Just as the spotlight turned away from the hypothetical and toward the real, though, the race also saw its first major shift at the top: Joe Biden lost his position as the solo front-runner, a status he had held since entering the race in April and in trial-heat polling for months before that. He now effectively shares that lead with Sen. Elizabeth Warren in both the national polling average and those averages in Iowa and New Hampshire.
But Warren’s rise has come less from a Biden “collapse” than by her siphoning a couple of points here and there from everyone—and those lost few points matter more to those struggling for survival than they do to Biden. The new shape of the race looks like a two-person contest, with the rest of the field sucking wind. We should expect the dynamic of Tuesday night’s debate, taking place just outside of Columbus, Ohio, to be less the two front-runners trying to body-slam each other—there’s no need for them to deploy finishing moves before they’re in a formal one-on-one contest—and more the 10 other candidates in the field trying to stay in the match.
And yes: The 10 other candidates! In another paradox from the Democratic National Committee and its television partners, the process of using debates to winnow the field has produced a fourth debate that will feature the most candidates sharing a single stage of any debate thus far. All the candidates who participated in the September debate—Biden, Warren, Bernie Sanders, Kamala Harris, Pete Buttigieg, Andrew Yang, Julián Castro, Beto O’Rourke, Cory Booker, and Amy Klobuchar—will return to this stage, with Tom Steyer and Tulsi Gabbard joining the cast in guest spots.
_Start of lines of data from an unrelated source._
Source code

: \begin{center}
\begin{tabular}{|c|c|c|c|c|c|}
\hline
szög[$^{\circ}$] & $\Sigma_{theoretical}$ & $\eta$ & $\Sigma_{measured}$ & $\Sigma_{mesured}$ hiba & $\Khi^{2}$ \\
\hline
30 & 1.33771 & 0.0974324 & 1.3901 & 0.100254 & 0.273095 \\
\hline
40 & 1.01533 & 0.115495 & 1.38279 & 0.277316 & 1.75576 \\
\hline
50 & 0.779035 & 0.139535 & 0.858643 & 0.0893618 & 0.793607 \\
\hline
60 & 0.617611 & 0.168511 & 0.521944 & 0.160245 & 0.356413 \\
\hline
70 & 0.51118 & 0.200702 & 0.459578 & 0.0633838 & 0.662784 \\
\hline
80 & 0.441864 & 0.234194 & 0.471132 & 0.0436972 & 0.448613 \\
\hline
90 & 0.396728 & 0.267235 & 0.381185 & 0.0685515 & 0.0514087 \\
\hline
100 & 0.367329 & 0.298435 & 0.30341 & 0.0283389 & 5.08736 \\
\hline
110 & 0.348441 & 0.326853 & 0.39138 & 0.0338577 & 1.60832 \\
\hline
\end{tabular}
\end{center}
So even while more of these lower-polling candidates will feel the need to “make something happen,” as the DNC has ratcheted up the qualifying thresholds for November’s debate another notch, they’ll have less average time to speak.
And what, in their respective small windows of time, can they do?
Premeditated attack strategies have a mostly losing record so far. The most successful of them—Kamala Harris’ biographical repudiation of Biden’s recording on busing—lent Harris only a short-lived boost as her moment of moral righteousness soon faded to equivocation.
John Delaney earned plenty of screen time in the second debate acting as the moderate counterweight to Warren, but moderate voters already had their preferred counterweight in Biden, and they also like Elizabeth Warren more than they like John Delaney. Tulsi Gabbard, similarly, took a hatchet to Harris in the second debate, a moment that may have hurt Harris but hardly helped Gabbard. And in the third debate, Julián Castro famously “insinuated” that Joe Biden was losing his mind and was rewarded with a sharp collapse in his net favorability.
The “nicer” candidates haven’t gotten much out of the debates, either. Cory Booker has had three excellent debates as an all-around competent, joyful figure, inspiring barely a rounding error’s worth of people to support him. Beto O’Rourke seized the last debate with his emotional moment on guns; he also went nowhere. Amy Klobuchar has remained a steady afterthought throughout the campaign.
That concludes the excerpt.